I've highlighted one phrase in that abstract because, surprise surprise, creationists read the paper and that was the only thing they saw, and in either dumb incomprehension or malicious distortion, took an article titled "Insights into hominid evolution from the gorilla genome sequence" and twisted it into a bumbling mess of lies titled "Gorilla Genome Is Bad News for Evolution". They treat a phenomenon called Incomplete Lineage Sorting (ILS) as an obstacle to evolution rather than an expected outcome.
This problem is related to a biological paradigm called independent lineage sorting. To illustrate this concept among humans and primates, some segments of human DNA seem more related to gorilla DNA than chimpanzee DNA, and vice versa. This well-established fact produces different evolutionary trees for humans with various primates, depending on the DNA sequence being analyzed.
In a significant number of cases, evolutionary trees based on DNA sequences show that humans are more closely related to gorillas or orangutans than chimpanzees--again, all depending on which DNA fragment is used for the analysis. The overall outcome is that no clear path of common ancestry between humans and various primates exists, so no coherent model of primate evolution can be achieved.
The recent release of the gorilla genome spectacularly highlights this evolutionary quandary. According to the Nature study, "in 30% of the genome, gorilla is closer to human or chimpanzee than the latter are to each other."
When you compare the genomic sequences of three related species, such as the human, chimp, and gorilla, you'll typically find from an average that a pattern of relatedness is revealed: humans and chimps are closer to each other than they are to gorillas, indicating a more recent divergence between humans and chimps than between humans and gorillas. However, that's an average result: if you compare them base by base, you'll find genes and regions of the chromosomes in which the gorilla sequence is more similar to the human sequence than to the chimpanzee sequence; if you looked at only that gene, you'd conclude that humans and gorillas were closer cousins, and chimpanzees were more distant.
Is ILS a problem? It complicates the analysis of sequences for sure (although it also can be used as a probe to look at evolution). But it's not a problem that calls evolution into question; to the contrary, it's an expected phenomenon.
Here's why. This diagram illustrates the simplistic, naïve expectation you might have.

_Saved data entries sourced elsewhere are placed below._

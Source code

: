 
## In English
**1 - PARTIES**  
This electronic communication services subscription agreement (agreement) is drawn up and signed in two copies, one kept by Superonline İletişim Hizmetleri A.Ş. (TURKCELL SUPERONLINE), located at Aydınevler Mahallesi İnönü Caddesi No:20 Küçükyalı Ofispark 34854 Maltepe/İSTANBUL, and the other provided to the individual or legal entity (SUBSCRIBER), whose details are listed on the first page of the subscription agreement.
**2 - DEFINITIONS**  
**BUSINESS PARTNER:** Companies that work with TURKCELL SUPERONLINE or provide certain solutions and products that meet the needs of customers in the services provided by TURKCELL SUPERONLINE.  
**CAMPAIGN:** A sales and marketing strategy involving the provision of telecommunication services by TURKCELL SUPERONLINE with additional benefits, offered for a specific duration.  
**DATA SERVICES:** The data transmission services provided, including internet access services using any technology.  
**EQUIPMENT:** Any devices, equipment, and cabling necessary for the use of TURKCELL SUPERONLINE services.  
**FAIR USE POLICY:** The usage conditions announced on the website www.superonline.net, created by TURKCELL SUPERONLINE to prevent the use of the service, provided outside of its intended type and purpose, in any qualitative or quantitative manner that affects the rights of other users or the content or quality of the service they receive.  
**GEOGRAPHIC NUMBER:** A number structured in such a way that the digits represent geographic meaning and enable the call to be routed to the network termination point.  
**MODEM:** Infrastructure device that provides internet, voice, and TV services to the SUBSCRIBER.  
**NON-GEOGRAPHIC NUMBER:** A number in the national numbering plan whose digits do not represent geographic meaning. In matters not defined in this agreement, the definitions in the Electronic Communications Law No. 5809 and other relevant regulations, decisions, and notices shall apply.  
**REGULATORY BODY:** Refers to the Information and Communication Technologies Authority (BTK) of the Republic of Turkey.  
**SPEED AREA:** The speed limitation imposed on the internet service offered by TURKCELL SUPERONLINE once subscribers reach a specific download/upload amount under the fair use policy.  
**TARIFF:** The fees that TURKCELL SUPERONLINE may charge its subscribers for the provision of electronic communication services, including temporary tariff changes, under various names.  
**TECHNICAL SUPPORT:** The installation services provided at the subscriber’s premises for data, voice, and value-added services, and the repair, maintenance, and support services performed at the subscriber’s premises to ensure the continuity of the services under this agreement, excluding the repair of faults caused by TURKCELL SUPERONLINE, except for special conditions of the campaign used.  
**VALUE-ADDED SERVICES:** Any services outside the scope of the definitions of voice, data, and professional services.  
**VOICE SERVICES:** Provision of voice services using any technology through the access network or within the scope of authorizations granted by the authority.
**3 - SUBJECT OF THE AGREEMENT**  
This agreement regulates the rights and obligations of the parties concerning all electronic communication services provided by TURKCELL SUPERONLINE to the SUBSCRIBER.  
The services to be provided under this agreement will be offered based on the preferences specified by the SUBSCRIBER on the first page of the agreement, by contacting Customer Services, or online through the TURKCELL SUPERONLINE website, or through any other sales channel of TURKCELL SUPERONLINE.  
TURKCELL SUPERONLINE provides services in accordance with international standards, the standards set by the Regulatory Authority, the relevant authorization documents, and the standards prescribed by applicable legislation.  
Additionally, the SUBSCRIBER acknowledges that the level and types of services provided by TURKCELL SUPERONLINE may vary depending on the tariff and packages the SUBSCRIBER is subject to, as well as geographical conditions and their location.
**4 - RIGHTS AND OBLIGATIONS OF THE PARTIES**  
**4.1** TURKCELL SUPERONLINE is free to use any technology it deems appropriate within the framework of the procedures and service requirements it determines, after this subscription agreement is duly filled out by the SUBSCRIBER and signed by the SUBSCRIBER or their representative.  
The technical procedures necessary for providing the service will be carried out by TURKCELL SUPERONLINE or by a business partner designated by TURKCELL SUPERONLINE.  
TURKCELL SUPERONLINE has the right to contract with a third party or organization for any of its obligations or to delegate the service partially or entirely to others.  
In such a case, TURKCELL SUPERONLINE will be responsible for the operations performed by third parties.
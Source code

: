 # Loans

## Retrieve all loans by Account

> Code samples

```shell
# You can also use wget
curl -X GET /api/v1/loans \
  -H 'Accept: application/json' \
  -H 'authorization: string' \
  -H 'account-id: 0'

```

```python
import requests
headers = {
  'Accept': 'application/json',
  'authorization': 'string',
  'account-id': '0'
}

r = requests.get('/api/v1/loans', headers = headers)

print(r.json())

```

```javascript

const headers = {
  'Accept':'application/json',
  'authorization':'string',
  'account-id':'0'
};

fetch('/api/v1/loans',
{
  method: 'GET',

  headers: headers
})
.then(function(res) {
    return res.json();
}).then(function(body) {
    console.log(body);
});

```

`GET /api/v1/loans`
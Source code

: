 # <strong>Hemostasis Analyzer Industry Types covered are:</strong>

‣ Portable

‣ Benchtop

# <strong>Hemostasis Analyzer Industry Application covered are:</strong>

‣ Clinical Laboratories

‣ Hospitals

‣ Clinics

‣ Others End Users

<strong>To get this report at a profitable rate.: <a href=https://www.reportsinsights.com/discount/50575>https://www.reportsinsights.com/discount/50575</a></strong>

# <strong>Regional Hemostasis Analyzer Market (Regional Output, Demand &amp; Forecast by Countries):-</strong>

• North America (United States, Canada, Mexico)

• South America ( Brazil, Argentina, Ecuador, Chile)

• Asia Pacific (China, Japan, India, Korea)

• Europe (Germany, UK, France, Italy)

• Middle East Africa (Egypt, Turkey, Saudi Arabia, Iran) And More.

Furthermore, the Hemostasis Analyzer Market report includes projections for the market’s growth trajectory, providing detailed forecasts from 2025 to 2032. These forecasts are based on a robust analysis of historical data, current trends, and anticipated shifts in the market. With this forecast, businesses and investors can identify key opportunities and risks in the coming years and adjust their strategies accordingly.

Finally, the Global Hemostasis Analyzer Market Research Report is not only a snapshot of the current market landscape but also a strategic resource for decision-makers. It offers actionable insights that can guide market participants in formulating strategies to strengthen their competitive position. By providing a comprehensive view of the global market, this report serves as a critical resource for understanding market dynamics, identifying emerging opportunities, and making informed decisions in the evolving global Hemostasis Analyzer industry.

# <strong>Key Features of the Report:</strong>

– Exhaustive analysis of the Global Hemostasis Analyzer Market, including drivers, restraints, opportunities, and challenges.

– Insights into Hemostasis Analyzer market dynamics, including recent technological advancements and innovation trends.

The outline of the tree illustrates the average pattern of sequence similarity, with the conclusion that humans (H) and chimpanzees (C) diverged more recently than humans/chimps and gorillas (G), which diverged more recently than humans/chimps/gorillas and orangutans (O). The solid line inside the outline illustrates the history of a single gene, drawn in black to represent the ancestral state, and then drawn in blue at the time humans and chimps diverged.
This is a gene that acquired its unique differences in the two lineages at the time of the human-chimpanzee split. It fits perfectly with the average pattern.
But just ask yourself: how likely is that? There are tens of thousands of genes in each of these species. Do you really think all the differences popped into existence simultaneously, at one instant when two populations of our last common ancestor discretely and completely separated? Of course not: you'd have to be a creationist to believe in something that stupid.
Here's another possibility. Speciation wasn't instantaneous, but a matter of multiple populations existing in parallel, with changes in genes appearing in different subsets at different times, spread out over long periods of time. So sometimes a mutation unique to one extant lineage appeared long before the split, and was just sorted at the time of separation into one lineage or the other.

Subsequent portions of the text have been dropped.